◆ **Exercise prompt**:
From the entries below, output the line with "Online Text Creation" and each following line up to and including the line with "modified, distributed and", exactly as written.

Data excerpts START

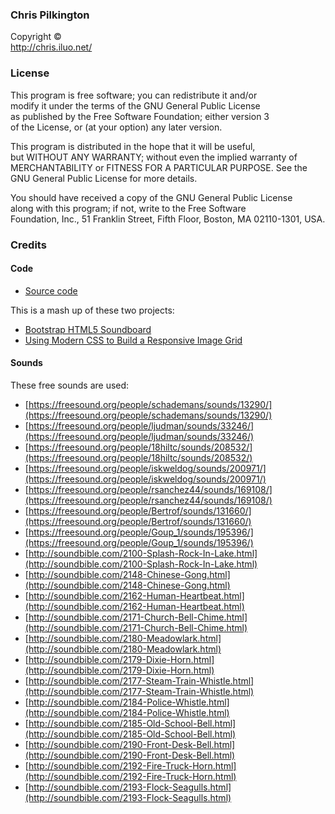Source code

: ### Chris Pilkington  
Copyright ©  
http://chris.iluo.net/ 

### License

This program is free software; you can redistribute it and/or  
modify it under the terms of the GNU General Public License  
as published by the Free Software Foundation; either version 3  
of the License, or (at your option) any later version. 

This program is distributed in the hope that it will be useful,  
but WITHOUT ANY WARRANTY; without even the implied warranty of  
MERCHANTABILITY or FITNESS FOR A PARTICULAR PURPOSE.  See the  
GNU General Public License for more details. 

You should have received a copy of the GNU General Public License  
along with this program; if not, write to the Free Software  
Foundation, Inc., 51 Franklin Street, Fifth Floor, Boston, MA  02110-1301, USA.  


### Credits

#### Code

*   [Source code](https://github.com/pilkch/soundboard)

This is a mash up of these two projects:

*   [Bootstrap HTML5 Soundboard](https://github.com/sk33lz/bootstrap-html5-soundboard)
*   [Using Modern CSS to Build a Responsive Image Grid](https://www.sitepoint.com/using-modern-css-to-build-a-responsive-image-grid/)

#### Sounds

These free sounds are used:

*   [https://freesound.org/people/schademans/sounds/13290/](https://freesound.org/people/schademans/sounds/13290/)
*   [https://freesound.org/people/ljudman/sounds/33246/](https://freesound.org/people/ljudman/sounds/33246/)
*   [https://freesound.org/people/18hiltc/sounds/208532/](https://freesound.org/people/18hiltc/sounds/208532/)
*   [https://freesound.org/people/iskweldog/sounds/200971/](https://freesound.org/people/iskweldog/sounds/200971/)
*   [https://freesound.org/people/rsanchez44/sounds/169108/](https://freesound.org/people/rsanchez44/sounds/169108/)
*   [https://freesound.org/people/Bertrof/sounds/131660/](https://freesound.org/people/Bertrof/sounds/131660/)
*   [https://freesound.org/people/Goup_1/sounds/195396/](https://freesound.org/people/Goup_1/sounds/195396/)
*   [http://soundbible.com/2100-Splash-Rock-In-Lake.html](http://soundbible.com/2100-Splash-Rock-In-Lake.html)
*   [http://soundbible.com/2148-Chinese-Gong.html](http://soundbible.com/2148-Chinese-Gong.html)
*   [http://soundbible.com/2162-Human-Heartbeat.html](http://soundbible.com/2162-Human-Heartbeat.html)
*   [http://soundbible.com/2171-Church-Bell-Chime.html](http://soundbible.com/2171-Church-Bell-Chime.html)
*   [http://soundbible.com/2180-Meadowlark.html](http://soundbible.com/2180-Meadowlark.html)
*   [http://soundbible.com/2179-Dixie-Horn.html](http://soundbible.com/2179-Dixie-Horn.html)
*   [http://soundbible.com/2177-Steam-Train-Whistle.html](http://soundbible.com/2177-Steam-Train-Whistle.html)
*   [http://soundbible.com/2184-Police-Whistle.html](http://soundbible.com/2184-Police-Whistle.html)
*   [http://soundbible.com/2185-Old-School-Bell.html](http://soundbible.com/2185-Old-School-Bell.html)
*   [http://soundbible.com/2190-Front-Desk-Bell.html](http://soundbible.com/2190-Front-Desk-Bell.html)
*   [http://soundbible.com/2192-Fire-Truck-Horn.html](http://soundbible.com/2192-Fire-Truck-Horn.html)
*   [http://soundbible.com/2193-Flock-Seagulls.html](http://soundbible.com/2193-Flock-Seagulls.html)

Data excerpts END
Data excerpts START

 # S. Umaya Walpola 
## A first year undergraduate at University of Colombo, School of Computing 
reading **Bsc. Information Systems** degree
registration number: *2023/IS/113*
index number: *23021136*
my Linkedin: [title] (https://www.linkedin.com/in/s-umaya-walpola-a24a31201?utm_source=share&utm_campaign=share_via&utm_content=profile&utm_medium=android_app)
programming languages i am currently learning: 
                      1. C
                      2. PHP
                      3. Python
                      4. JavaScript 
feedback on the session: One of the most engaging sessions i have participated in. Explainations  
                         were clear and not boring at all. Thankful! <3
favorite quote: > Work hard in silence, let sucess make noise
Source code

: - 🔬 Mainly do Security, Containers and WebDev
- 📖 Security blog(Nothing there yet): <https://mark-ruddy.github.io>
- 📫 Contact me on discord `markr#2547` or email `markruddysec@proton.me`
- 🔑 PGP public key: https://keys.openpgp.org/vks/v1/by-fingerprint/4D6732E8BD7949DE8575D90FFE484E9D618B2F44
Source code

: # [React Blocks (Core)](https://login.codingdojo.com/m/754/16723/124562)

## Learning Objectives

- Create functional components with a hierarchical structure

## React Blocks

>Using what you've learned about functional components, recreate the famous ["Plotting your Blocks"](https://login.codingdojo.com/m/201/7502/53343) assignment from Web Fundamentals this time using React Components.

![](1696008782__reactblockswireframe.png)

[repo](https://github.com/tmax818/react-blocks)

Data excerpts END
Data excerpts START

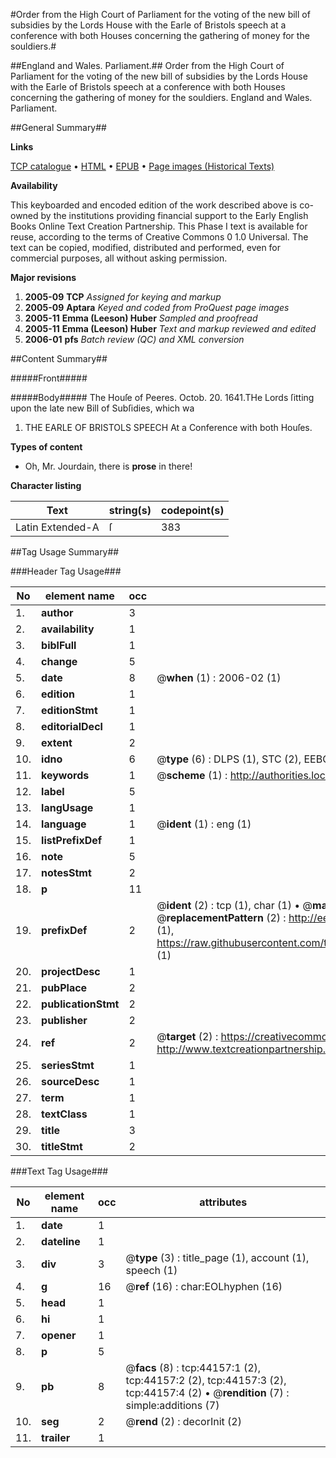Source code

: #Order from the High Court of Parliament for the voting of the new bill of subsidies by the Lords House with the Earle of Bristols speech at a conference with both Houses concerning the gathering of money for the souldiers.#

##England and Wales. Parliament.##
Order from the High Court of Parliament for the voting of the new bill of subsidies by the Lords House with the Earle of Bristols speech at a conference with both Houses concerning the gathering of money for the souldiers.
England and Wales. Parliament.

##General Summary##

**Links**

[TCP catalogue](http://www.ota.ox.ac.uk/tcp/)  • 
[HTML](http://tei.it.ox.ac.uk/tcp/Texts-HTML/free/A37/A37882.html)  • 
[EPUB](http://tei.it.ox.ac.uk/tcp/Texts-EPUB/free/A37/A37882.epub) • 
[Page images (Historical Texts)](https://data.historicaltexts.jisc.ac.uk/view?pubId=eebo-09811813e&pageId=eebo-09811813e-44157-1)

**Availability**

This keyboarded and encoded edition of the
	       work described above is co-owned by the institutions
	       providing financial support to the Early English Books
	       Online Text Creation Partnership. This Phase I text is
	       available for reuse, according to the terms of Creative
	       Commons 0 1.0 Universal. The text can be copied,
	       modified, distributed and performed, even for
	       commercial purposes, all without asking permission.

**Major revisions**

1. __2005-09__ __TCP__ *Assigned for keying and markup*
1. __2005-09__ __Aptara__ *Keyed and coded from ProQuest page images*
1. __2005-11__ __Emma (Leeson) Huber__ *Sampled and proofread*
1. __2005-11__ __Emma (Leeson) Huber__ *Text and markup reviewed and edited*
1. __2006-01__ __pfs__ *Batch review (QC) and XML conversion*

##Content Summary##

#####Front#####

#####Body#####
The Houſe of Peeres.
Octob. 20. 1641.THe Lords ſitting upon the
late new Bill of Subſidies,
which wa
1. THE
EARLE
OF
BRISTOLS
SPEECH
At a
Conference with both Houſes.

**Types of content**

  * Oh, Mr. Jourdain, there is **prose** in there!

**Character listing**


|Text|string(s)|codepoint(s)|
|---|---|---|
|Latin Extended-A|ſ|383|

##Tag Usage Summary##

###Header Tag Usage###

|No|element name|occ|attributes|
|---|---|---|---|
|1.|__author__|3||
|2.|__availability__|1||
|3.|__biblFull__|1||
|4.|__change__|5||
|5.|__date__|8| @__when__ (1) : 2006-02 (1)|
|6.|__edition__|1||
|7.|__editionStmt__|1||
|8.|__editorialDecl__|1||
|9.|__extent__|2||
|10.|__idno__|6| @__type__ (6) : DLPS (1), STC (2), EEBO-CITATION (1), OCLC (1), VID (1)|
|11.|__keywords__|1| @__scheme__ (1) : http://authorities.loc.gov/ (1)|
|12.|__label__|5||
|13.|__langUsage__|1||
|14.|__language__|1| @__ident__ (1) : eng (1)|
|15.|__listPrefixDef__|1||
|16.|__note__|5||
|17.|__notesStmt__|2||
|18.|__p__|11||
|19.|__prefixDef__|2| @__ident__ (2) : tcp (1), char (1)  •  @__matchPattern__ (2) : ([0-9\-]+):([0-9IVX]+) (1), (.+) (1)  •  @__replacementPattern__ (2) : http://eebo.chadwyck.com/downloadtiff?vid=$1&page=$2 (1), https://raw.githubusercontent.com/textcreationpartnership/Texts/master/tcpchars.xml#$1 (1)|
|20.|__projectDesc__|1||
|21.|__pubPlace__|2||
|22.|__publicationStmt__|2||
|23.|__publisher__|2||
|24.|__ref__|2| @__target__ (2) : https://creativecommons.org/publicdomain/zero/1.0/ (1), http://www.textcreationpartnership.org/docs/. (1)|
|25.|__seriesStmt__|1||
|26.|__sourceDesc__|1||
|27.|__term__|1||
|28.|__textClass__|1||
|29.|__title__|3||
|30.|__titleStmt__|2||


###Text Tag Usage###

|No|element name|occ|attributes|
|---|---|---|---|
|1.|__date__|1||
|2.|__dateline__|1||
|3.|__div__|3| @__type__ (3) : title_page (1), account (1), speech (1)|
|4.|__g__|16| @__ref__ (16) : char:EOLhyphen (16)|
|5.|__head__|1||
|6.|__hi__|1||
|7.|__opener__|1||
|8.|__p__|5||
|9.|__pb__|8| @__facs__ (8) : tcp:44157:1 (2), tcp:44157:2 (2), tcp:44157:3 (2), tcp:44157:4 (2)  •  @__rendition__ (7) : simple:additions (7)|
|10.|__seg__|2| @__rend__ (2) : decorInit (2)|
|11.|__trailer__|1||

Data excerpts END

◆ **Output for this task**:
	       Online Text Creation Partnership. This Phase I text is
	       available for reuse, according to the terms of Creative
	       Commons 0 1.0 Universal. The text can be copied,
	       modified, distributed and performed, even for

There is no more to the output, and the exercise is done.